Atardece en La Molineta


Los caminos se pierden bajo el Sol del sur,
descubriendo horizontes desconocidos
que esconden grutas y balsas.
En ellas florece el musgo y da vértigo
pasear por su borde.

Por aquí se respiran
historias de fantasmas que viven
en el antiguo caserón abandonado,
ese que fue escenario de una película
y que el tiempo
ha dejado maltrecho.


Caminar y perderse,
y con perderse
encontrarse


en este lugar tranquilo inundado
por la música de la brisa,
en el que gorriones y distintas aves
parecen tocar las nubes
saboreando el mar naranja
del atardecer en la tierra del Sol.


© Celia Gómez, 2011




La Molineta

La tarde enmudece de colores
mientras ve caerse a trozos la ciudad,
tengo frío,
el color se torna rojizo
y una suave brisa roza mi cara.

Allí al fondo,
en la parte alta de la ciudad
algo se ha roto,
una grieta que no se ve
y una multitud a la que nadie oye
alza las manos al unísono.


Como telón de fondo
un escenario con vistas
y una antigua casa
a punto de desfallecer.


La tarde enmudece de sonidos,
de luz,
y pienso
con tímida torpeza
¿Qué nos queda?
Extrañamente hermoso
su paisaje me mira.

 
© Virginia Fernández, 2011






La puerta de atrás de mi casa


Por la puerta de atrás de mi casa
hay una salida a lo urbano:
cemento, ladrillo, calzada, ruido...
paisaje humano.


Es una ventana por la que no me hace falta salir
para respirar el aire:
saber que tengo una salida es suficiente;
me calma la sangre.


En los días en los que vago inerte,
su verde pinta mis preocupaciones de tranquilidad;
un cielo abierto y sin fronteras
que marcha ajeno al resto de la ciudad.


Por sus caminos
me pierdo,
aunque lo más habitual
es que en ellos
encuentro


rincones donde leí mil páginas,
donde escribí otras tantas,
lugar al que me pude agarrar
fuese cual fuese el momento.


Fue, por la puerta de atrás de mi casa,
donde confesé mis dudas;
con la que estoy en deuda ahora
siempre que la paz me inunda.


De lo poco que me queda,
que me acaricia,

este sitio de mi recreo,

por el que todavía,
y a pesar de mi edad,
-quizás esta sea la palabra adecuada-
juego.

© David del Monte, 2011






Sin muros, verás
 

Almería, vista desde arriba,
camina, duerme, sueña.
Las estrellas forman palabras,
pensamientos, cadenas
uniendo cielo y tierra. 

La arena se desliza,
me roza, me conquista,
y me quedo allí, mirándote,
sonriéndote, bailándote.

Escribo, dibujo, callo.
Sé si ríes, lloras, ardes;
pero para no abandonarte,
necesito manos que me alcen.
Y no son otras que las tuyas.


© Estefanía Martín Sebaquevas, 2011










Conan y Los Bárbaros (versión poema)

Foco de atracción turística.

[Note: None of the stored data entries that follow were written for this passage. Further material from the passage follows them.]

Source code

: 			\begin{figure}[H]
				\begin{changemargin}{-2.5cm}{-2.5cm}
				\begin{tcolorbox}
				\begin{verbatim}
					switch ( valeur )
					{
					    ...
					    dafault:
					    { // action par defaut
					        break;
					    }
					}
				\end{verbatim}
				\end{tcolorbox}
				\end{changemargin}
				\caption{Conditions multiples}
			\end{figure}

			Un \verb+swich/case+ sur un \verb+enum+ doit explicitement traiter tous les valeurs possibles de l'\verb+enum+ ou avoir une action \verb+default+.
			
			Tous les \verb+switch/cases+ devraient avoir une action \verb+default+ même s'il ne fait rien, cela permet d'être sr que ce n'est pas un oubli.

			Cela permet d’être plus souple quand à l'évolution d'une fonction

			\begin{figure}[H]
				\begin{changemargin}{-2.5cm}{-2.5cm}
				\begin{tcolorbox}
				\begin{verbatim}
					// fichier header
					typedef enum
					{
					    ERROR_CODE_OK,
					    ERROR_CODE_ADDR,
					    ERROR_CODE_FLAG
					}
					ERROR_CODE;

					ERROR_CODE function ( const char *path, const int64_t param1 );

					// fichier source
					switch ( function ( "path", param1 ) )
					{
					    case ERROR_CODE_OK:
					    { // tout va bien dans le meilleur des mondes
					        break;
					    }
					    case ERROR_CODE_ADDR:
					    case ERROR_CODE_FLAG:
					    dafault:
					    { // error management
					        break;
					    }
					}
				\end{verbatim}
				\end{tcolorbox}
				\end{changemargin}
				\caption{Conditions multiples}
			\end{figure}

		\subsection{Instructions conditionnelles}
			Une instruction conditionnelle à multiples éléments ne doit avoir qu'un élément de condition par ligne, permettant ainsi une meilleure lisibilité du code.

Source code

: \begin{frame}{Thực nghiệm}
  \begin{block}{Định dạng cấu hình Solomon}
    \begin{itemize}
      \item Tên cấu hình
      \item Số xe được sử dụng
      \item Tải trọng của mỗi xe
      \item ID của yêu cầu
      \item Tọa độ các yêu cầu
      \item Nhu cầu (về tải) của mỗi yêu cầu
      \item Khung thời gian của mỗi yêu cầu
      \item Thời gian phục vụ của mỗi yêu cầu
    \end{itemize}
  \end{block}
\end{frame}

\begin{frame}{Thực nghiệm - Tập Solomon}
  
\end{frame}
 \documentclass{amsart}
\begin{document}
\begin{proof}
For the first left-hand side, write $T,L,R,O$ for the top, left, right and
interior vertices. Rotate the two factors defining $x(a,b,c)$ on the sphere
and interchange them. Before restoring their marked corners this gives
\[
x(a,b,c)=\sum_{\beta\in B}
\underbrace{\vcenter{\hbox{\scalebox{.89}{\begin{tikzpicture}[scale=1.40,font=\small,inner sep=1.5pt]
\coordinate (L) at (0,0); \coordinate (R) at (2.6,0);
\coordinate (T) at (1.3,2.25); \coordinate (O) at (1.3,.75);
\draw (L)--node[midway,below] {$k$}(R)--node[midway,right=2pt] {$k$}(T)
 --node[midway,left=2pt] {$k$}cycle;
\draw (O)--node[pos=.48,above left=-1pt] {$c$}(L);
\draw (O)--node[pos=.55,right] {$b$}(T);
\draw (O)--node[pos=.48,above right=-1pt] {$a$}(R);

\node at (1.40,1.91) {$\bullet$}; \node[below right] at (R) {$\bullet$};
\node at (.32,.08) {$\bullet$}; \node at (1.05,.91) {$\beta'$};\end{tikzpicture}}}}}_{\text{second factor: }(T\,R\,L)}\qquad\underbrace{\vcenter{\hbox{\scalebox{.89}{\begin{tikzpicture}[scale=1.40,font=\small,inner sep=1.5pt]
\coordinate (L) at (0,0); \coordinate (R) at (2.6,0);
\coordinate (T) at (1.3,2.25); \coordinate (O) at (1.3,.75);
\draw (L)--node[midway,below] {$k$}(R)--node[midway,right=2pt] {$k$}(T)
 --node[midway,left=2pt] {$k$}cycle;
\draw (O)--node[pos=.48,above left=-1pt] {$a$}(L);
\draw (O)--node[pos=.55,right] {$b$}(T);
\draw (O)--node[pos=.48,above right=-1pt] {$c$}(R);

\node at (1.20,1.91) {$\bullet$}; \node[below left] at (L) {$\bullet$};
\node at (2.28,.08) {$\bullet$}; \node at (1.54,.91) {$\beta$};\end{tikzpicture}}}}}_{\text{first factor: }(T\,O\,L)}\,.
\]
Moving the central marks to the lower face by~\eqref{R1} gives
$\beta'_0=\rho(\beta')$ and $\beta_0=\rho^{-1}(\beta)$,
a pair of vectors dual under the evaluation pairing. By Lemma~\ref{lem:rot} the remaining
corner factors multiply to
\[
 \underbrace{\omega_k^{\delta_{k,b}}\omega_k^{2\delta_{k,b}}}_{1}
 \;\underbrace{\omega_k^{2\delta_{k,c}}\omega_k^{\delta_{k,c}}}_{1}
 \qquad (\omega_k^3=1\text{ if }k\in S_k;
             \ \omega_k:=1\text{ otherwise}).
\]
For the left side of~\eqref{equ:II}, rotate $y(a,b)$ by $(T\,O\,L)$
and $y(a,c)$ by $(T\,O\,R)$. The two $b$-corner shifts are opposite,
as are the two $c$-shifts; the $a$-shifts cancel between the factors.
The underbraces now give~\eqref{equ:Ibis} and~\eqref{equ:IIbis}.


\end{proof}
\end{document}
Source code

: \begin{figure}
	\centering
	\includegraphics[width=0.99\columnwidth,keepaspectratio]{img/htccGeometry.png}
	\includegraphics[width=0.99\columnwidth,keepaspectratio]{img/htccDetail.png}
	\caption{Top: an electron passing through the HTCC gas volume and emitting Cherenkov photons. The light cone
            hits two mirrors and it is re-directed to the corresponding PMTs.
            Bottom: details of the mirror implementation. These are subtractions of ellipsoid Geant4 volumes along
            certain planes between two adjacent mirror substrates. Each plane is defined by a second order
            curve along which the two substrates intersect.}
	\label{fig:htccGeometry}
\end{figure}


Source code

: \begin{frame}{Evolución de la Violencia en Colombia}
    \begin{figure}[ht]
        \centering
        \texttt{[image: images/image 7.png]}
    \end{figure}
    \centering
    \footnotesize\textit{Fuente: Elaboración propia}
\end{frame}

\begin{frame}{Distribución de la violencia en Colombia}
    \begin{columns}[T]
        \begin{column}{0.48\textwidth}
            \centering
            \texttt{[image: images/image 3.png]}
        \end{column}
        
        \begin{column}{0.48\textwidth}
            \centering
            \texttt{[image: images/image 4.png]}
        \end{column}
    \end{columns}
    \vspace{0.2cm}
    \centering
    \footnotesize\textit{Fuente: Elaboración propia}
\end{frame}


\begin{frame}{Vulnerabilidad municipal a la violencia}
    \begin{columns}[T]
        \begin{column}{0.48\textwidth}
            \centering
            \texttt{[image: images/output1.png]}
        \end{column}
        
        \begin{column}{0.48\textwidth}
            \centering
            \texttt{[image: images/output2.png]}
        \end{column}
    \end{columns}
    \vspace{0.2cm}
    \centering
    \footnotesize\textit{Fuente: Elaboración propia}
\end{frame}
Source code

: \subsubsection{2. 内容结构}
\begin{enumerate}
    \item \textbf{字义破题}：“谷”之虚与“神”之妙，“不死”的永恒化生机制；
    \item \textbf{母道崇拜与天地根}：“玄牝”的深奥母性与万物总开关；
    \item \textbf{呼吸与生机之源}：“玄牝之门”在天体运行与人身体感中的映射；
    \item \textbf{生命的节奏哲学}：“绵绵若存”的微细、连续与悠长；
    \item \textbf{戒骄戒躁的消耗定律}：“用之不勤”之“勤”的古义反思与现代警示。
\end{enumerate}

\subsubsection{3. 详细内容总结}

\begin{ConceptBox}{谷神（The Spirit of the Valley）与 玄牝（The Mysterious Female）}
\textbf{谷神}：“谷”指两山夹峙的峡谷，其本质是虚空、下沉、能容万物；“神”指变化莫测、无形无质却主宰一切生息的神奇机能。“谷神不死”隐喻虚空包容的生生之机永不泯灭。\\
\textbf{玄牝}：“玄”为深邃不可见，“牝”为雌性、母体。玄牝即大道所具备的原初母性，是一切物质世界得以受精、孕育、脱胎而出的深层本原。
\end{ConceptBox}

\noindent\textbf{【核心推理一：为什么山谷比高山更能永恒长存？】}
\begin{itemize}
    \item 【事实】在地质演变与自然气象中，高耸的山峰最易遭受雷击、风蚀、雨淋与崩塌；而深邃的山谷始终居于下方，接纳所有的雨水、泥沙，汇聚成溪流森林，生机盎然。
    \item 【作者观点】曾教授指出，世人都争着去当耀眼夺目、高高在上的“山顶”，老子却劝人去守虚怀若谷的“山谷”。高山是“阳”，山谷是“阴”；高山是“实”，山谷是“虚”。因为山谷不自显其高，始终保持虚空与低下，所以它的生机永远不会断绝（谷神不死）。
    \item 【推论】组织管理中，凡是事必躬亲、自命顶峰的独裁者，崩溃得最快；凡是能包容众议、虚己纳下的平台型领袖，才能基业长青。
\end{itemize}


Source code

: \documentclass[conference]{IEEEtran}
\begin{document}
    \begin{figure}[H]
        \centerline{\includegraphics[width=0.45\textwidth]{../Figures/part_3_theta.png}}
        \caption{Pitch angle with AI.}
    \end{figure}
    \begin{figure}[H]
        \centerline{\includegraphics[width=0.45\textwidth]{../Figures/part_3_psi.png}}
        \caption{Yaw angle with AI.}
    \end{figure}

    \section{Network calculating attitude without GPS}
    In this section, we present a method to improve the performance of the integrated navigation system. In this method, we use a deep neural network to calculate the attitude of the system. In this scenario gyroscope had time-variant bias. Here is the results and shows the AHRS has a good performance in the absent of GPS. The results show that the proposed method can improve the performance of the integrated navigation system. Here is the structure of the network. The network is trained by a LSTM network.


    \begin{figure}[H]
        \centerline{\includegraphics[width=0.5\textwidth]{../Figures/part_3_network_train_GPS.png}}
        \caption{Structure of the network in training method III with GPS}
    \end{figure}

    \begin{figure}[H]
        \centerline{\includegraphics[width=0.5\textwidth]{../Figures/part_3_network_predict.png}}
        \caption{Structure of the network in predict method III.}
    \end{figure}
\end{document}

Puestos de trabajo.
Unión y turismo, conciencia y pan a la boca.
Pasado, presente y futuro. Progreso y desarrollo.
A poquito a poco. Indiana Jón.
Restaurantes aledaños, hoteles con el encanto
de los antiguos cortijos burgueses,
turistas de piel roja dejándose las libras,
viviendas vacías, progreso y paisaje,
ciudadanos viviendo de su tierra,
tiendecitas de postales sin impacto,
bares con fotos de Arnold Chachonaguer,
de jinetes que vinieron del oeste
de la diva del cine de los años sesenta.

Pasotismo almeriensista, falta de luces,
licencias municipales, tan legales, tan idiotas,
qué bárbaras las bacaladas empresariales.
 

Plaza de la Catedral, John Lennon, 800 balas,
arquitectura del agua, Mesón El Gitano,
Steven Spielberg, pajaritos por aquí, José Sancho,
Claudia Cardinale, aljibes y Cable Inglés,
Steve Mcqueen, bosque de pitas, Henry Fonda,
Eastwood, Lee Van Cliff, Brigitte Bardot,
Barón Munchausen, Patton, Lawrence de Arabia,
Escuela de Artes, barrio de Pescadería,
O’Toole, José Luis Estévez, Raquel Welch,
La Rambla, Chiquito de la Calzada, Juan Megino,
Sean Connery, Cerro de San Cristóbal, próxima apertura,
¿Mande? ¿Sigo? ¿A what? ¿Casa Museo del Cine?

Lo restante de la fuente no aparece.